Why Did the Euro Fall on Weak US Data? (page 2 of 2)
- Wednesday, January 16 - 2008 at 03:01
USDJPY Falls to Two Year Low, More Weakness Ahead
The currencies that were punished the most by the weak US data was the Yen crosses. Fear that a slowdown would hit the global economy caused the Dow to drop 277 points to a new 9 month low. This pushed the dollar to a 2.5 year low against the Japanese Yen and the British pound to a 1.5 year low. Risk aversion is rising around the world not only because of the ripple effects of slower US growth, but also because the leading banks on Wall Street are continuing to issue bearish news. Citigroup announced the biggest loss in the bank's 196 year history, days after Merrill Lynch announced a significant write down. Earnings season has just begun and the fear is that more bad news will surface. Even continual investments by Sovereign Wealth funds fail to help the stem US equity market losses. It is too early to pick a bottom. If anything, carry trades are prime for further losses. There are a number of Japanese economic releases due for release this evening. Although they are important, their market moving potential at this point is minimal.
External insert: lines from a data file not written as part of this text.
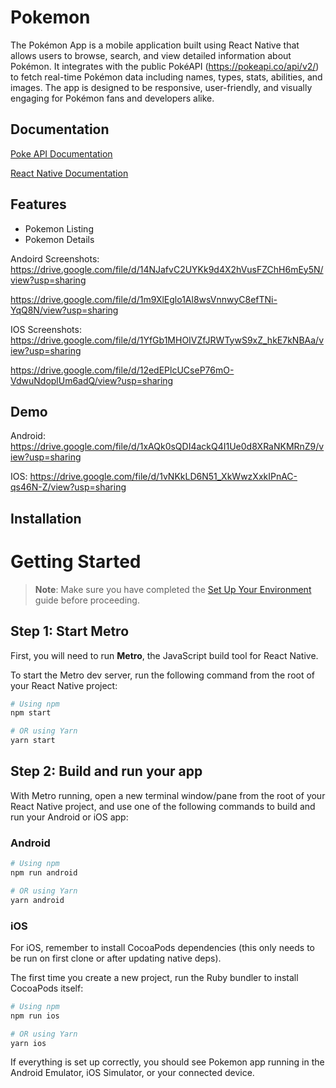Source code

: # Pokemon

The Pokémon App is a mobile application built using React Native that allows users to browse, search, and view detailed information about Pokémon. It integrates with the public PokéAPI (https://pokeapi.co/api/v2/) to fetch real-time Pokémon data including names, types, stats, abilities, and images. The app is designed to be responsive, user-friendly, and visually engaging for Pokémon fans and developers alike.

## Documentation

[Poke API Documentation](https://pokeapi.co/)

[React Native Documentation](https://reactnative.dev/docs/getting-started)


## Features

- Pokemon Listing
- Pokemon Details 


Andoird Screenshots: https://drive.google.com/file/d/14NJafvC2UYKk9d4X2hVusFZChH6mEy5N/view?usp=sharing

https://drive.google.com/file/d/1m9XlEglo1Al8wsVnnwyC8efTNi-YqQ8N/view?usp=sharing

IOS Screenshots: https://drive.google.com/file/d/1YfGb1MHOIVZfJRWTywS9xZ_hkE7kNBAa/view?usp=sharing

https://drive.google.com/file/d/12edEPlcUCseP76mO-VdwuNdoplUm6adQ/view?usp=sharing
## Demo

Android: https://drive.google.com/file/d/1xAQk0sQDI4ackQ4I1Ue0d8XRaNKMRnZ9/view?usp=sharing

IOS: https://drive.google.com/file/d/1vNKkLD6N51_XkWwzXxkIPnAC-qs46N-Z/view?usp=sharing
## Installation


# Getting Started

> **Note**: Make sure you have completed the [Set Up Your Environment](https://reactnative.dev/docs/set-up-your-environment) guide before proceeding.

## Step 1: Start Metro

First, you will need to run **Metro**, the JavaScript build tool for React Native.

To start the Metro dev server, run the following command from the root of your React Native project:

```sh
# Using npm
npm start

# OR using Yarn
yarn start
```

## Step 2: Build and run your app

With Metro running, open a new terminal window/pane from the root of your React Native project, and use one of the following commands to build and run your Android or iOS app:

### Android

```sh
# Using npm
npm run android

# OR using Yarn
yarn android
```

### iOS

For iOS, remember to install CocoaPods dependencies (this only needs to be run on first clone or after updating native deps).

The first time you create a new project, run the Ruby bundler to install CocoaPods itself:

```sh
# Using npm
npm run ios

# OR using Yarn
yarn ios
```

If everything is set up correctly, you should see Pokemon app running in the Android Emulator, iOS Simulator, or your connected device.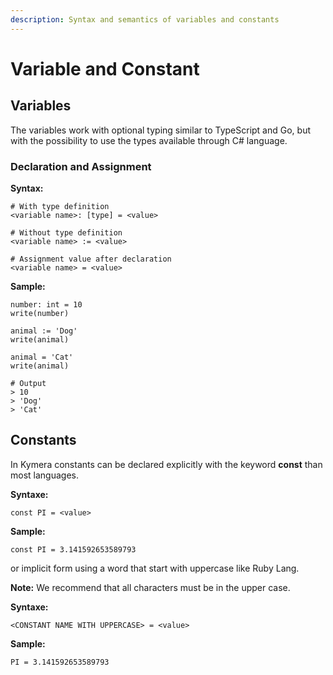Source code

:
 ```yaml
---
description: Syntax and semantics of variables and constants
---
```


# Variable and Constant

## Variables

The variables work with optional typing similar to TypeScript and Go, but with the possibility to use the types available through C\# language.

### Declaration and Assignment

 **Syntax:**

```text
# With type definition
<variable name>: [type] = <value>

# Without type definition
<variable name> := <value>

# Assignment value after declaration
<variable name> = <value>
```

**Sample:**

```text
number: int = 10
write(number)

animal := 'Dog'
write(animal)

animal = 'Cat'
write(animal)

# Output
> 10
> 'Dog'
> 'Cat'
```

## Constants

In Kymera constants can be declared explicitly with the keyword **const** than most languages.

**Syntaxe:**

```text
const PI = <value>
```

**Sample:**

```text
const PI = 3.141592653589793
```

or implicit form using a word that start with uppercase like Ruby Lang.

**Note:** We recommend that all characters must be in the upper case.

**Syntaxe:**

```text
<CONSTANT NAME WITH UPPERCASE> = <value>
```

**Sample:**

```text
PI = 3.141592653589793
```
British Pound: Still Struggling
The British pound was one of the few currencies to actually rally against the US dollar on the belief that US rates will fall much faster than UK rates this year. Economic data from the UK this morning was stronger than expected with consumer prices rising at a faster pace than the market expected last month. Despite stronger economic data, we still believe that the British pound will continue to sell off. Employment numbers are due for release tomorrow. The employment components of service, manufacturing and construction PMI all increased in the month of December suggesting that the number of jobless claims will fall more than the -5k forecast. However the number to focus on is average earnings. Softer wage growth can easily offset a larger drop in jobless claims.
Commodity Currencies Hit by Falling Prices and Carry Trade Liquidation
The Australian, New Zealand and Canadian dollars sold off on a combination of falling commodity prices and carry trade liquidation. Gold prices continue to remain at high levels, which is why we believe that if high yielding currencies bounce tomorrow, the AUD/USD may benefit the most. There is no data from any of the commodity producing countries until Thursday evening.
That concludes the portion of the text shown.